Un comité militaire européen pour le ciel unique, créé récemment, a la charge d’identifier les projets de développement réglementaire civils porteurs d’enjeux pour la défense, d’élaborer des positions militaires communes et de faire porter ces positions vers la Commission européenne et l’AESA.
Quels sont les manques que vous identifiez à l’heure actuelle ?
Les institutions européennes ne proposent pas d’outil de coordination entre les volets économique et défense. Ainsi, rien n’oblige la Commission européenne ou l’EASA à se saisir des positions militaires communes qui sont préparées en comité militaire pour le ciel unique. Or, le CUE est un excellent exemple de l’absolue nécessité que l’UE se dote d’un outil institutionnel, dont la Commission européenne doit absolument tenir compte dans le développement de ses outils économiques.

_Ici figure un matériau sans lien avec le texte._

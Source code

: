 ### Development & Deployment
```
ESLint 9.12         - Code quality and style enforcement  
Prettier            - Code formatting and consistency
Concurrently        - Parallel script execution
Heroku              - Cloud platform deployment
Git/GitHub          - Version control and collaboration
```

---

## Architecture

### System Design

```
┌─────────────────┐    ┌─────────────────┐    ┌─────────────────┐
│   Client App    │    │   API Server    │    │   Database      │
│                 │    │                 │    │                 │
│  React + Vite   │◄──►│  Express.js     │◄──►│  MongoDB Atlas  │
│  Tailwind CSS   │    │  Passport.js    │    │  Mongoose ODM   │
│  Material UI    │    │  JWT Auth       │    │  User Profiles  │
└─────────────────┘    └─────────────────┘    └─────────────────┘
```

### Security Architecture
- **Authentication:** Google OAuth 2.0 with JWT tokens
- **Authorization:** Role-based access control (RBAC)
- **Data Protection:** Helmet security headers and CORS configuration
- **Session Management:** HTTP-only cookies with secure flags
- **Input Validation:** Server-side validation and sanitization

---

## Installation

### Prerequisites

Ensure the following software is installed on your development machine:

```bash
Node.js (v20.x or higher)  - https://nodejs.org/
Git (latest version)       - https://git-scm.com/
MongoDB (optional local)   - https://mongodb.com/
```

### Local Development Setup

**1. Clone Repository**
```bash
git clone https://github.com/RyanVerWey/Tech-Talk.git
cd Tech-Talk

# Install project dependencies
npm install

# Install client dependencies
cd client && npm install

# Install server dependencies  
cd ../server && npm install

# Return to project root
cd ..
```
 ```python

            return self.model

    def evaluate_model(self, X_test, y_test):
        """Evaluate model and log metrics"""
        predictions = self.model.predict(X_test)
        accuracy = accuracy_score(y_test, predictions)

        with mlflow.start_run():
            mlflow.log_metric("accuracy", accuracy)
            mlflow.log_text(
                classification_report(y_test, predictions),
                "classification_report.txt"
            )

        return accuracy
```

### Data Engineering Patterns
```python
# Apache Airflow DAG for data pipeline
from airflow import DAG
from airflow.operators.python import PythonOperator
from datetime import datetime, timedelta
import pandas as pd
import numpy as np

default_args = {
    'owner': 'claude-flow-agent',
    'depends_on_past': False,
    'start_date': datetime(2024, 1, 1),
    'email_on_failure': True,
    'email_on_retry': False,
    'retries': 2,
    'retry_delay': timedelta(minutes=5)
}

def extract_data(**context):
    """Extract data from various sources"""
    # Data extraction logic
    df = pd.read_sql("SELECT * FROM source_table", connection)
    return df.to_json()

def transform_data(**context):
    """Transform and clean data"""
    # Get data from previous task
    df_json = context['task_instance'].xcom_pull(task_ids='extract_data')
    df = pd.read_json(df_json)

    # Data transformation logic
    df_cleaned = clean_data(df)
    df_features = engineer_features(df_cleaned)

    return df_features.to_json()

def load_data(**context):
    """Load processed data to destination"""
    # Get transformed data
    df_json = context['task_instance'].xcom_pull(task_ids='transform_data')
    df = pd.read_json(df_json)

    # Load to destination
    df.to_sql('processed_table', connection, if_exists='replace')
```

Pendant un certain temps la fragmentation des militaires ne permettait pas que la Commission européenne se saisisse du sujet. Aujourd’hui, le comité militaire pour le ciel unique est abrité par l’Agence européenne de Défense, laquelle a par ailleurs été désignée comme interlocuteur privilégié de la Commission européenne sur ces sujets, ce qui crée des conditions favorables à cette évolution.
Vous rendez votre commandement cet été, quel bilan tirez-vous de votre expérience et quels sont les chantiers que vous allez confier à votre successeur ?
La DSAÉ est un organisme qui a réussi à créer un climat de confiance avec l’ensemble des sept autorités d’emploi réparties dans trois ministères, un préalable indispensable pour pouvoir se fixer des objectifs ambitieux en termes de développement de la sécurité aéronautique. S’agissant du ciel unique européen, le cadre national est maintenant bien en place et l’outil de coopération entre les militaires européens est sur pied. Il manque encore le dernier étage, celui de l’exigence institutionnelle de coopération de la Commission européenne. C’est l’un des dossiers majeurs pour mon successeur, qui m’a pris 40% de mon temps, mais qui est sans doute le plus stratégique de tous.
La DSAÉ va également continuer sur le chantier de la maturation de la sécurité aéronautique, car la vraie maturité sera atteinte lorsqu’on appréhendera les choses non plus sous l’angle des métiers (navigabilité, circulation aérienne, formation du personnel navigant et exploitation des aéronefs, NDLR), mais dans une dimension véritablement transversale et globale.